## What to produce
Find and copy every line in the records that includes the string "Failure".

## Entries shown
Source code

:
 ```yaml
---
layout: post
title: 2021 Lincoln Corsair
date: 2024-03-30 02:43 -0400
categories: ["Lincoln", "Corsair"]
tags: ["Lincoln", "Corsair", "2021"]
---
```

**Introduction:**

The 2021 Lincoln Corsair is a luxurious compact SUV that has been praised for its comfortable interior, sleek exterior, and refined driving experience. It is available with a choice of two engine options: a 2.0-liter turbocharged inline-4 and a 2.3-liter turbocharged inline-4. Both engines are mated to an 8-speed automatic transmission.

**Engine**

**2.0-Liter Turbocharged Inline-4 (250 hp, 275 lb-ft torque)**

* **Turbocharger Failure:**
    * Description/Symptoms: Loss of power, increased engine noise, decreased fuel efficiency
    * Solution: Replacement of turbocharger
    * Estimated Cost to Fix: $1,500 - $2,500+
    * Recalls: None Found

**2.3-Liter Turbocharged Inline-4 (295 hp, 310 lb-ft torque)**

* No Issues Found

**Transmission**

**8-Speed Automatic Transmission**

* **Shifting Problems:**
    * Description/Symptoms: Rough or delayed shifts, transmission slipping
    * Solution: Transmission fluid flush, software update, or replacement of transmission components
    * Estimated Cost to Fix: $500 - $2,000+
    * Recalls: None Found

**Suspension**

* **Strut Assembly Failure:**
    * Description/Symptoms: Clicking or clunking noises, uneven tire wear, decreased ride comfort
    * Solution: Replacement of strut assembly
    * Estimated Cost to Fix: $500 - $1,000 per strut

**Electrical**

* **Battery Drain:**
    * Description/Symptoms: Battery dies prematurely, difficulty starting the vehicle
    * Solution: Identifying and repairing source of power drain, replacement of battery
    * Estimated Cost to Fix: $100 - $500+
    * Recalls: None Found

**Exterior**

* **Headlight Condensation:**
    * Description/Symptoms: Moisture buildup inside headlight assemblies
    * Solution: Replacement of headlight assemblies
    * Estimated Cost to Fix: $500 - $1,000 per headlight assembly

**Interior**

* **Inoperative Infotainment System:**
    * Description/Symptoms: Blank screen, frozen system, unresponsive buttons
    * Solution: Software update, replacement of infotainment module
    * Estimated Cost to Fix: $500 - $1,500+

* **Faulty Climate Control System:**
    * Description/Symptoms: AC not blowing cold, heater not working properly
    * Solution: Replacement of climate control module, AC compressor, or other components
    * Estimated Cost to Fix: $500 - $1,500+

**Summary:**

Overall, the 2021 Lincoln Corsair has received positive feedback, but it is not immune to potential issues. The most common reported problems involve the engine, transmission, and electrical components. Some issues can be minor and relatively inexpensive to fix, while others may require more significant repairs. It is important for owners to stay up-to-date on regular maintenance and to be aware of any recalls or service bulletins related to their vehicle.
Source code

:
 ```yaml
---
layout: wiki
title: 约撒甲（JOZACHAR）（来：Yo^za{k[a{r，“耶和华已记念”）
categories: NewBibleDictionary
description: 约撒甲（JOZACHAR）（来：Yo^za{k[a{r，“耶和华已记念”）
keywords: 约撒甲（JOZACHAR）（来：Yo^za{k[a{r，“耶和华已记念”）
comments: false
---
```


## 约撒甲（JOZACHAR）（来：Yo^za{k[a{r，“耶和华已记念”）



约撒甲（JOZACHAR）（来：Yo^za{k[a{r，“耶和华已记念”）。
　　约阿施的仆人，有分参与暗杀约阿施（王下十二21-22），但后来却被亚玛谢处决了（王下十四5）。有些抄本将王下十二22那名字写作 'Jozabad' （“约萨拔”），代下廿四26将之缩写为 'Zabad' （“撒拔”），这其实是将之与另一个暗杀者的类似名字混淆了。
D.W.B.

## The answer
* **Turbocharger Failure:**
* **Strut Assembly Failure:**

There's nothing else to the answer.